*Work instruction:*
The answer must consist solely of the lines from the one with "###Viktigt för dig/er" through the last line of the data, copied exactly, with no pictures.

*Dataset extract:*
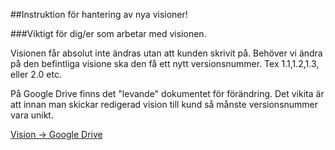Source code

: ##Instruktion för hantering av nya visioner!

###Viktigt för dig/er som arbetar med visionen.

Visionen får absolut inte ändras utan att kunden skrivit på.
Behöver vi ändra på den befintliga visione ska den få ett nytt
versionsnummer. Tex 1.1,1.2,1.3, eller 2.0 etc.

På Google Drive finns det "levande" dokumentet för förändring.
Det vikita är att innan man skickar redigerad vision till kund så
månste versionsnummer vara unikt.

[Vision -> Google Drive]()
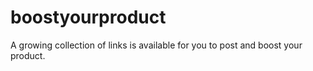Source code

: # boostyourproduct
A growing collection of links is available for you to post and boost your product.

*Task response:*
###Viktigt för dig/er som arbetar med visionen.

Visionen får absolut inte ändras utan att kunden skrivit på.
Behöver vi ändra på den befintliga visione ska den få ett nytt
versionsnummer. Tex 1.1,1.2,1.3, eller 2.0 etc.

På Google Drive finns det "levande" dokumentet för förändring.
Det vikita är att innan man skickar redigerad vision till kund så
månste versionsnummer vara unikt.

[Vision -> Google Drive]()
Source code

: # boostyourproduct
A growing collection of links is available for you to post and boost your product.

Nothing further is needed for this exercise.